__TASK OBJECTIVE__
Within the data that follows, tally every line containing "String". Provide only the tally.

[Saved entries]

——

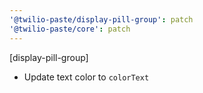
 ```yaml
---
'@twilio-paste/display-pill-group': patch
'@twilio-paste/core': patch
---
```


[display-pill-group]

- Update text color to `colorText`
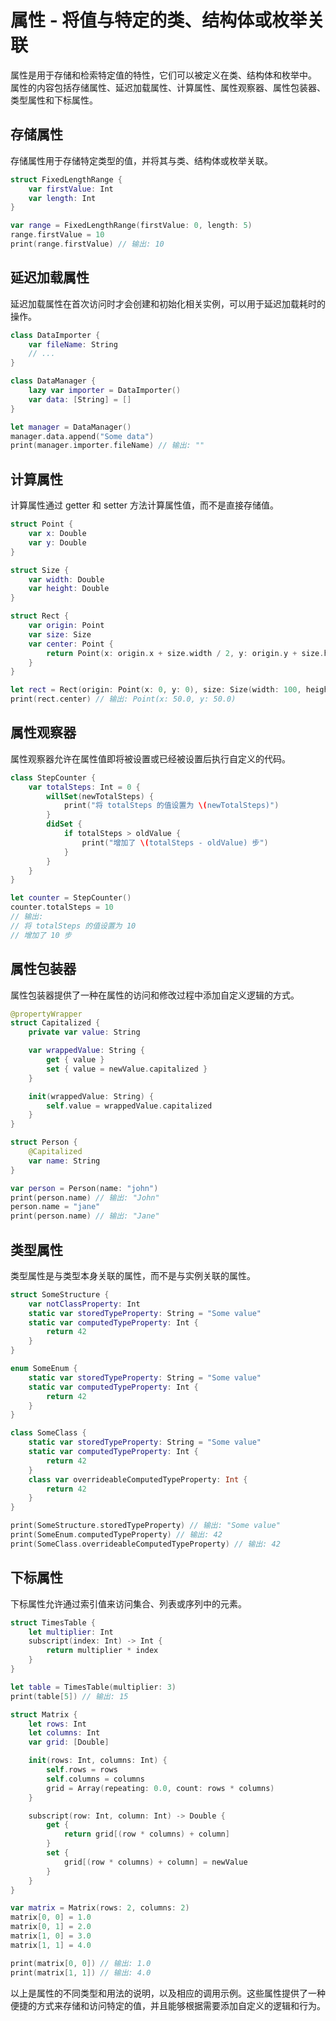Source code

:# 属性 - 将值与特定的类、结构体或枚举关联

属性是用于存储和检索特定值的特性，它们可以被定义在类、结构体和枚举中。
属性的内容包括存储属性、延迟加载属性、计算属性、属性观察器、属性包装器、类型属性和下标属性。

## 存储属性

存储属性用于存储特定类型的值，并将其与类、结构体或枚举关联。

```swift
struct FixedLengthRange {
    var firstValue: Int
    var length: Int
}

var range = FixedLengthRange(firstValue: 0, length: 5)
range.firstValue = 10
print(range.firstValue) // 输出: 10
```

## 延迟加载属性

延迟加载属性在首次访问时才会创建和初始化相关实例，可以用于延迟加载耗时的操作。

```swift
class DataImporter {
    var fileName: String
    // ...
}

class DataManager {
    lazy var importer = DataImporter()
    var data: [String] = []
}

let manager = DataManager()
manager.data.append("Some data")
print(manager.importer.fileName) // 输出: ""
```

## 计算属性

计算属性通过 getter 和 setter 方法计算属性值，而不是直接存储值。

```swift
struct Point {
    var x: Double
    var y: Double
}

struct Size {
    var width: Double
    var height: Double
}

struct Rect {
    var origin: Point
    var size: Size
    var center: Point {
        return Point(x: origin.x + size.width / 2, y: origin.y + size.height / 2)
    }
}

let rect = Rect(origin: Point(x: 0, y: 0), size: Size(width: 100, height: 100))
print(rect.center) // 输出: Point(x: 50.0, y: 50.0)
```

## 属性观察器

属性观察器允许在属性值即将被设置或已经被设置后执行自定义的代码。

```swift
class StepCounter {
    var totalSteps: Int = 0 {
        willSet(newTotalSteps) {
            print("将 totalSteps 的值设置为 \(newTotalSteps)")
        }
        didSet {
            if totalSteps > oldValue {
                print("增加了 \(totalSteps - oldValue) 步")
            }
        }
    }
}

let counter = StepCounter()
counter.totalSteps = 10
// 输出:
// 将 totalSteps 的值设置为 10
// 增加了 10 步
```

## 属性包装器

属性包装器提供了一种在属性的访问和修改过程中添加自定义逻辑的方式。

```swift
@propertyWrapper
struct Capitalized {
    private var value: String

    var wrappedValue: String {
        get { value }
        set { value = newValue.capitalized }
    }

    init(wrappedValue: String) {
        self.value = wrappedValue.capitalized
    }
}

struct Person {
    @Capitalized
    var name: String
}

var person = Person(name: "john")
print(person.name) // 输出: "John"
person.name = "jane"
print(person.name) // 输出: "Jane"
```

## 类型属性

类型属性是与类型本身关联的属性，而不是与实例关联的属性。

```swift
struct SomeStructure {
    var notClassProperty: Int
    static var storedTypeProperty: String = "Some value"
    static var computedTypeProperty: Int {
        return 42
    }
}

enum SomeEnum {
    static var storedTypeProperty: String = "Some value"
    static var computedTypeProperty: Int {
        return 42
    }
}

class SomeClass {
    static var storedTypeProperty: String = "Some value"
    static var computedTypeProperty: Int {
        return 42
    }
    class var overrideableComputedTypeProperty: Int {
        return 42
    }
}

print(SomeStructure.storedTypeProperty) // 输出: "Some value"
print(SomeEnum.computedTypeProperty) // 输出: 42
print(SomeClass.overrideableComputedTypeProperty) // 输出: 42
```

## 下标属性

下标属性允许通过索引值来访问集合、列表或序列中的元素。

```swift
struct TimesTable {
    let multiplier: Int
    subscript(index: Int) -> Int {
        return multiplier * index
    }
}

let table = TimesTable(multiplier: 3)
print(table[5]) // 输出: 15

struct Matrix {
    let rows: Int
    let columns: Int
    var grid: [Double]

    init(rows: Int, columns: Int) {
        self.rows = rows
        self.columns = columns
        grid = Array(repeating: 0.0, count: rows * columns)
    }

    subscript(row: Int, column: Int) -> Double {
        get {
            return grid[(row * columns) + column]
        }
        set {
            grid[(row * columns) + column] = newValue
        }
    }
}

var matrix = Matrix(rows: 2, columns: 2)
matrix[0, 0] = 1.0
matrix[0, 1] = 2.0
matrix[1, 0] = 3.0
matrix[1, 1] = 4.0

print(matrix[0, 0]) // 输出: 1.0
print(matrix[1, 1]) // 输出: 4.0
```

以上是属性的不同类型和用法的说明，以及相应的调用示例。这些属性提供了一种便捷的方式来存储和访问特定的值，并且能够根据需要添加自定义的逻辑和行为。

——

__RESPONSE__
9